Google is both the web surfer's and the investors dream. With a clean interface that provides quick and accurate search results, and a stock that closed today at $378.07/share, the search giant is an unquestionable technological powerhouse. It has filled the niche once occupied by Yahoo, and is considered on par with Microsoft and Sun Microsystems.
But Google's been claiming some poor press lately, and not all unwarranted. Recently, Google has been taking fire from human-rights advocates worldwide for its self-censorship in China. The google.cn domain has existed for some time under the same technology as the common google.com engine, but Chinese users became frustrated with their government's blocks on sensitive material. Now Google has gone public, and it has decided to save costs by doing the censoring itself. How can a company devoted to finding accurate and unbiased information perform such an unethical act to limit freedom of information?
On the domestic front, Google has launched to wide public support a number of services that are undermining the company's slogan of "Don't be Evil." But privacy and security concerns have constantly been raised. Google's AdSense advertising scheme targets text-based ads to users search queries. But it also reads the contents of Gmail users' private email messages to match relevant ads for the user. AdSense also scans users' Atom feeds if they use Google's feed aggregation--both embedded in Gmail, and independent in the user's Google account.
Recently Google also began logging a user's searches if he is signed into his Google account. This is while the company is fighting court subpoenas in federal cases for search logs (scroll in the link to the second excerpt: "...Demographics of its users"). Google, you can't sit on the fence. Either keep all the information and make it available to whoever needs it and notify users they are under surveillance, or delete any record of me. I shouldn't have to exempt myself from logging routines. Play it safe--let the users choose to opt-in, not be forced to opt-out.
And Google's Desktop Search service has just entered version 3. And for the third time security analysts scream out warnings. An index of files on your computer like DS keeps is like a treasure map for hackers--and Google is notorious for not securing this index file adequately. If the index is found by a malicious hacker, he can use it to find personal information, credit card information, browsing histories, and a myriad of other private items that you don't want public.
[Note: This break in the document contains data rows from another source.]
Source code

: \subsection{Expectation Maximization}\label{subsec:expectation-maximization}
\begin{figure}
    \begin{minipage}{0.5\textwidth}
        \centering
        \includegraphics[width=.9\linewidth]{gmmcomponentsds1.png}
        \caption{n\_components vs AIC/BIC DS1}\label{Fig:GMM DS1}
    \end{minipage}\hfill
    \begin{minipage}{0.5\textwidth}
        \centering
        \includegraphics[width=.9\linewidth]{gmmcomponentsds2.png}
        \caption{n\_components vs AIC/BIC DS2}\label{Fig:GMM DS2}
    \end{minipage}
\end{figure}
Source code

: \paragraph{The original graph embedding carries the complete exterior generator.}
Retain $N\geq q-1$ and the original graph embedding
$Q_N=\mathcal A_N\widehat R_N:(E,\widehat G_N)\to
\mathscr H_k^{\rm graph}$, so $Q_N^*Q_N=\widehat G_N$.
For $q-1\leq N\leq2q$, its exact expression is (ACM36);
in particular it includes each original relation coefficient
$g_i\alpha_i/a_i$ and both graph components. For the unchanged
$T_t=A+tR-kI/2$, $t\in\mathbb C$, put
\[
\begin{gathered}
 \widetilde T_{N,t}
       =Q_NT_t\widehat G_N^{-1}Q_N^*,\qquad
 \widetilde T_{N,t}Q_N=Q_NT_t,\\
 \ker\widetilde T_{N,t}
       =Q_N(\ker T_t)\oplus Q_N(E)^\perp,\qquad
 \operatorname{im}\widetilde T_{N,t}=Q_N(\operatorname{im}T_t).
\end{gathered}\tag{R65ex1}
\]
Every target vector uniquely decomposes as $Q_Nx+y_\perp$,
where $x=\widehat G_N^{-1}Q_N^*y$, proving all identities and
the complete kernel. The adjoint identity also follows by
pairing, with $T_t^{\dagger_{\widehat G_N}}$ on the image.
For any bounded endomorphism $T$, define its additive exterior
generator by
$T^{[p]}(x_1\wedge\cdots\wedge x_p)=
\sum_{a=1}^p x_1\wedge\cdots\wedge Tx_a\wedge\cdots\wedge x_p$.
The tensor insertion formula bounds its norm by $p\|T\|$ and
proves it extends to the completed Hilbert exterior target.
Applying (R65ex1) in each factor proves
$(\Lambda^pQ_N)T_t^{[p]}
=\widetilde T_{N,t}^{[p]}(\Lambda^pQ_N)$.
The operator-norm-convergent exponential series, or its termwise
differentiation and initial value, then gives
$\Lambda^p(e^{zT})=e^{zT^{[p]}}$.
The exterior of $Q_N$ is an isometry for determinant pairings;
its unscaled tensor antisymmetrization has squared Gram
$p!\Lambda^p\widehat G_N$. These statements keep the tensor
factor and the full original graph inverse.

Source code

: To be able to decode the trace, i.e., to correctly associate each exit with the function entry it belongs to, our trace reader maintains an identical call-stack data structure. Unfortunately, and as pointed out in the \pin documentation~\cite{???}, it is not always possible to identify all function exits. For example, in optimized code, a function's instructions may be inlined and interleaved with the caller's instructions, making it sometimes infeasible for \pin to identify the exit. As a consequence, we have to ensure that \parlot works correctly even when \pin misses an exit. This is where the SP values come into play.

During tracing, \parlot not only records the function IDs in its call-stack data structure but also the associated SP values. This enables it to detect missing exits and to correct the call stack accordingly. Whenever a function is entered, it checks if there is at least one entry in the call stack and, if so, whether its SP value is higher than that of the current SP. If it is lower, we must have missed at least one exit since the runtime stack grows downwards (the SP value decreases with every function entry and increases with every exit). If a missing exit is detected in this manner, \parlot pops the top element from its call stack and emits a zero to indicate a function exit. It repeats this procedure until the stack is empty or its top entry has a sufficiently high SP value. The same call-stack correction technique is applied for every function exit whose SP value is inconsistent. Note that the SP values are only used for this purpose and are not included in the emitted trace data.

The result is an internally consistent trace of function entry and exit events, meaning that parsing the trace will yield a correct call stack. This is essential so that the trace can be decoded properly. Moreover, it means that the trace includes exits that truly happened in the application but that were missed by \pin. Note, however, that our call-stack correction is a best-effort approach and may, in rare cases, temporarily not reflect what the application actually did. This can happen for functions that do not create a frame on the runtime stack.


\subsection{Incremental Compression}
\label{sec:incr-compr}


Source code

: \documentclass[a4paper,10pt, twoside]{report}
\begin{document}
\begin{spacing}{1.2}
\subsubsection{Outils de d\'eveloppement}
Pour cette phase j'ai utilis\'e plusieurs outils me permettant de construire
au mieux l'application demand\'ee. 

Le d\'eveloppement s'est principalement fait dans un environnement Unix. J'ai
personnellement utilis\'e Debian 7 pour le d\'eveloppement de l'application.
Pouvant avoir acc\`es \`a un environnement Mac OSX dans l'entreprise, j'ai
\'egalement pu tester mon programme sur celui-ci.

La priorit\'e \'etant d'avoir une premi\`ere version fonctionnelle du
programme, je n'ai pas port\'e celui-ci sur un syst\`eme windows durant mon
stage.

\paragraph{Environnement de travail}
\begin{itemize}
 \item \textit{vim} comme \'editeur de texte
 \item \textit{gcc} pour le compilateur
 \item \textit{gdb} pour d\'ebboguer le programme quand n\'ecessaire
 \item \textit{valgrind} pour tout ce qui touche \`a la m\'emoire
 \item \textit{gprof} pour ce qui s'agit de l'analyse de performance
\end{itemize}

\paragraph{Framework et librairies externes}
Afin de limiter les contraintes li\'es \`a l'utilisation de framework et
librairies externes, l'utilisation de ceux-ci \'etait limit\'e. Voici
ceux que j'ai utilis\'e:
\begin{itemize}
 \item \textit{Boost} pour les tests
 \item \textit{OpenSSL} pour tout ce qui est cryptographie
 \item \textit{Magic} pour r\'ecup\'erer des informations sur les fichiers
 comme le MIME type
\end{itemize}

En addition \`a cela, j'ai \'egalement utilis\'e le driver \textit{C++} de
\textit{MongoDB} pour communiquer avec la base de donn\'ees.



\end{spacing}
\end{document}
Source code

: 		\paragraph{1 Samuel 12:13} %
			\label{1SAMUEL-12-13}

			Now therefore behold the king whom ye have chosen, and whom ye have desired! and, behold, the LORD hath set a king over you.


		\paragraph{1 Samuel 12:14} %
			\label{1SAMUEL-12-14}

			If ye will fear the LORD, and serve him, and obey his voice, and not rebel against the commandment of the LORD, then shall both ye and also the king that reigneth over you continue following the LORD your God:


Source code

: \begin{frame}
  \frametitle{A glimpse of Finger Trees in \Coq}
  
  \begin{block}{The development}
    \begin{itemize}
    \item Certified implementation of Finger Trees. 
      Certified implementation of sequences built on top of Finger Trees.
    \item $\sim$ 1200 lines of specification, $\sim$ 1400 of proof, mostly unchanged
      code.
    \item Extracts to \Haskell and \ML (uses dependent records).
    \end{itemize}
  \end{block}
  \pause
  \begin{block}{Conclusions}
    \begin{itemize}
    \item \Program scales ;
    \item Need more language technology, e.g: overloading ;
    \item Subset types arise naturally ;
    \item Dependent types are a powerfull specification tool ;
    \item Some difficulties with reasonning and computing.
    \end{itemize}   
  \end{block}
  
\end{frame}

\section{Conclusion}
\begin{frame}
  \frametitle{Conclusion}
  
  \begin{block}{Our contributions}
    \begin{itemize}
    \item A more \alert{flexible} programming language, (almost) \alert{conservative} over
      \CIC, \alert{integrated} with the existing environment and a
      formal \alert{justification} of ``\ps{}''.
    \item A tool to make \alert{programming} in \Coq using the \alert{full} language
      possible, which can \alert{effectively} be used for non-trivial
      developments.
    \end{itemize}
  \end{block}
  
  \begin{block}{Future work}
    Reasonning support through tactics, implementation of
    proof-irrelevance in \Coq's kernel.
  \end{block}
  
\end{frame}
Despite all of this, I still use Google. And I use many of Google's other services, including Gmail, Google Maps and Earth, and Picasa (I don't use Desktop Search; I use Copernic's instead). Even with the privacy and security concerns, Google's services do their job well. The search is clean and efficient, the services are fast, and all of them carry small but handy features that just makes a users life easier. But I also run a tight ship on my computer. It is heavily firewalled (both software and hardware), I'm very careful with spam and what information I make available, I scan for viruses and malware every few days, and I don't go all gung-ho downloading whatever I see online. Most users aren't this careful, and it is for these people that Google may pose a security and privacy risk.